I think all of us (who have dated) have gone through that frustration of becoming official with someone and then six months into dating find out something that you truly would have not dated the person in the first place for. Likewise, I have gone through this and this is why I have now a bunch of questions for my future partner before I commit to being his girlfriend.
I perfectly understand why people do not want to talk about their exes in front of a new potential partner. Here’s my problem: when you avoid this conversation, you are missing out a lot about that person. What you can miss out on:
1. Desperate for Love, In love with the Idea of Love – if your potential partner has been through so many relationships in a short period of time, you might want to find out if they are really just desperate for a relationship or if they just had bad luck with relationships.

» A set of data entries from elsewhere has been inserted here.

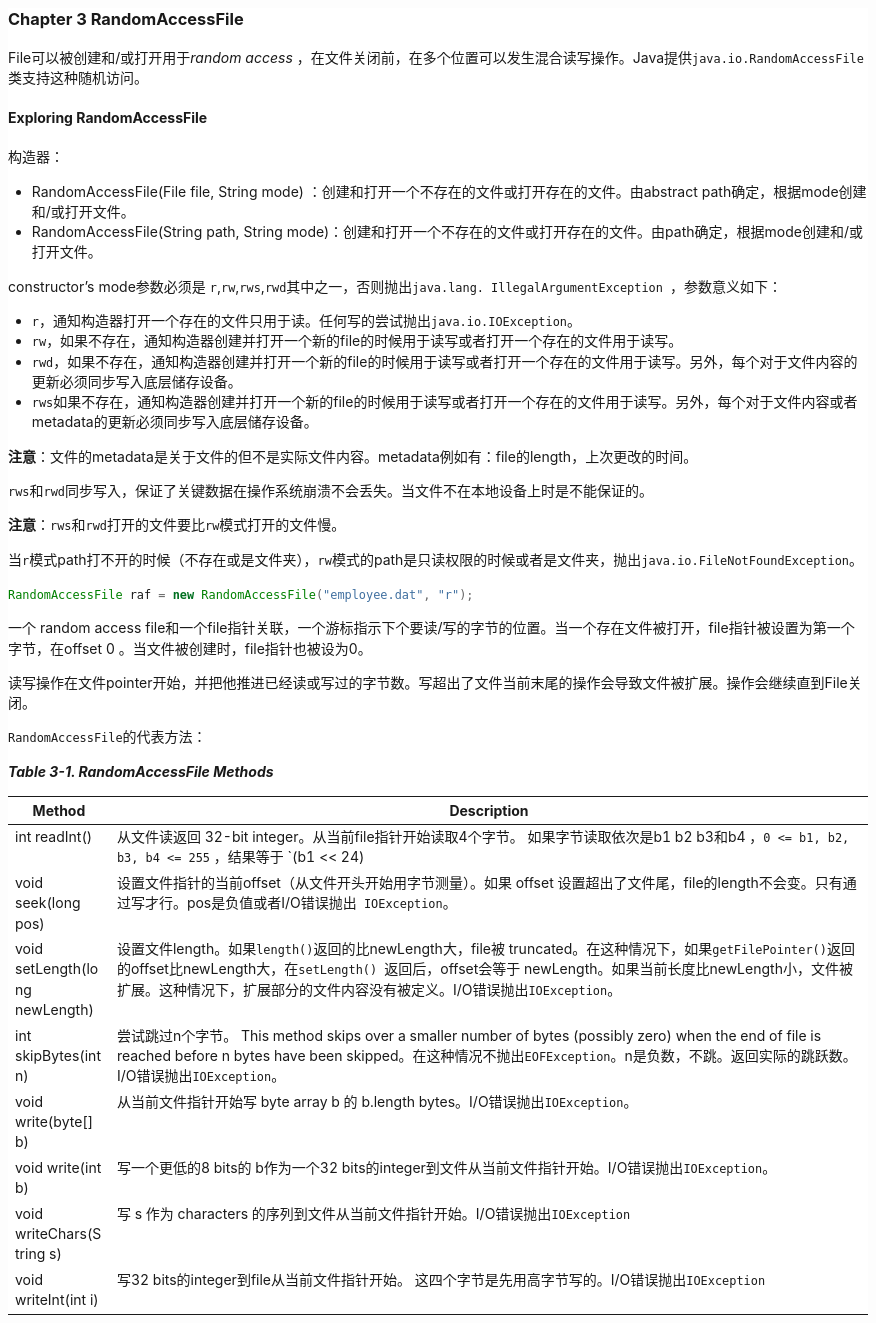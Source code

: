 ### Chapter 3 RandomAccessFile 

File可以被创建和/或打开用于*random access* ，在文件关闭前，在多个位置可以发生混合读写操作。Java提供` java.io.RandomAccessFile `类支持这种随机访问。

#### Exploring RandomAccessFile 

构造器：

- RandomAccessFile(File file, String mode) ：创建和打开一个不存在的文件或打开存在的文件。由abstract path确定，根据mode创建和/或打开文件。
- RandomAccessFile(String path, String mode)：创建和打开一个不存在的文件或打开存在的文件。由path确定，根据mode创建和/或打开文件。

 constructor’s mode参数必须是 `r`,`rw`,`rws`,`rwd`其中之一，否则抛出`java.lang. IllegalArgumentException `，参数意义如下：

- `r`，通知构造器打开一个存在的文件只用于读。任何写的尝试抛出`java.io.IOException`。
- `rw`，如果不存在，通知构造器创建并打开一个新的file的时候用于读写或者打开一个存在的文件用于读写。
- `rwd`，如果不存在，通知构造器创建并打开一个新的file的时候用于读写或者打开一个存在的文件用于读写。另外，每个对于文件内容的更新必须同步写入底层储存设备。
- `rws`如果不存在，通知构造器创建并打开一个新的file的时候用于读写或者打开一个存在的文件用于读写。另外，每个对于文件内容或者 metadata的更新必须同步写入底层储存设备。

**注意**：文件的metadata是关于文件的但不是实际文件内容。metadata例如有：file的length，上次更改的时间。

`rws`和`rwd`同步写入，保证了关键数据在操作系统崩溃不会丢失。当文件不在本地设备上时是不能保证的。

**注意**：`rws`和`rwd`打开的文件要比`rw`模式打开的文件慢。

当`r`模式path打不开的时候（不存在或是文件夹），`rw`模式的path是只读权限的时候或者是文件夹，抛出` java.io.FileNotFoundException `。

```java
RandomAccessFile raf = new RandomAccessFile("employee.dat", "r");
```

一个 random access file和一个file指针关联，一个游标指示下个要读/写的字节的位置。当一个存在文件被打开，file指针被设置为第一个字节，在offset 0 。当文件被创建时，file指针也被设为0。

读写操作在文件pointer开始，并把他推进已经读或写过的字节数。写超出了文件当前末尾的操作会导致文件被扩展。操作会继续直到File关闭。

`RandomAccessFile`的代表方法：

***Table 3-1. RandomAccessFile Methods*** 



| Method                         | Description                                                  |
| ------------------------------ | ------------------------------------------------------------ |
| int readInt()                  | 从文件读返回  32-bit integer。从当前file指针开始读取4个字节。 如果字节读取依次是b1 b2 b3和b4 ，`0 <= b1, b2, b3, b4 <= 255` ，结果等于 `(b1 << 24) | (b2 << 16) | (b3 << 8) | b4`. 这个方法在4个字节读完、检测到文件末尾、或抛出异常之前会阻塞。在读4个字节前到达文件末尾抛出  `EOFException `，I/O错误抛出  `IOException `。 |
| void seek(long pos)            | 设置文件指针的当前offset（从文件开头开始用字节测量）。如果 offset 设置超出了文件尾，file的length不会变。只有通过写才行。pos是负值或者I/O错误抛出`  IOException `。 |
| void setLength(long newLength) | 设置文件length。如果` length() `返回的比newLength大，file被 truncated。在这种情况下，如果` getFilePointer() `返回的offset比newLength大，在` setLength()  `返回后，offset会等于 newLength。如果当前长度比newLength小，文件被扩展。这种情况下，扩展部分的文件内容没有被定义。I/O错误抛出` IOException `。 |
| int skipBytes(int n)           | 尝试跳过n个字节。 This method skips over a smaller number of bytes (possibly zero) when the end of file is reached before n bytes have been skipped。在这种情况不抛出` EOFException `。n是负数，不跳。返回实际的跳跃数。I/O错误抛出` IOException `。 |
| void write(byte[] b)           | 从当前文件指针开始写   byte array b  的  b.length bytes。I/O错误抛出` IOException `。 |
| void write(int b)              | 写一个更低的8 bits的 b作为一个32 bits的integer到文件从当前文件指针开始。I/O错误抛出` IOException `。 |
| void writeChars(String s)      | 写 s 作为 characters 的序列到文件从当前文件指针开始。I/O错误抛出` IOException ` |
| void writeInt(int i)           | 写32 bits的integer到file从当前文件指针开始。 这四个字节是先用高字节写的。I/O错误抛出` IOException ` |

2. Respectful and Mature – if your potential partner looks upon their exes as still wonderful people, but just not for them, this is absolutely a keeper
3. Resentful and Hates Easily – if your potential partner believes that every ex he/she ever had was horrible and crazy, this might be a sign that this person has hateful feelings for every person that has ever done them wrong
4. Clingy and Holds On – if your potential partner has always been the one trying to fight to keep his relationships alive and always been the one dumped, he might be holding on way too long to his exes and may have trust issues
My biggest rule when going into a relationship is that you can not go into a relationship expecting the person to change. So when you consider a relationship really think about what you can tolerate and what you absolutely can not tolerate. If your potential partner has a deal breaker, then don’t even bother trying to fix it. Leave and find someone else.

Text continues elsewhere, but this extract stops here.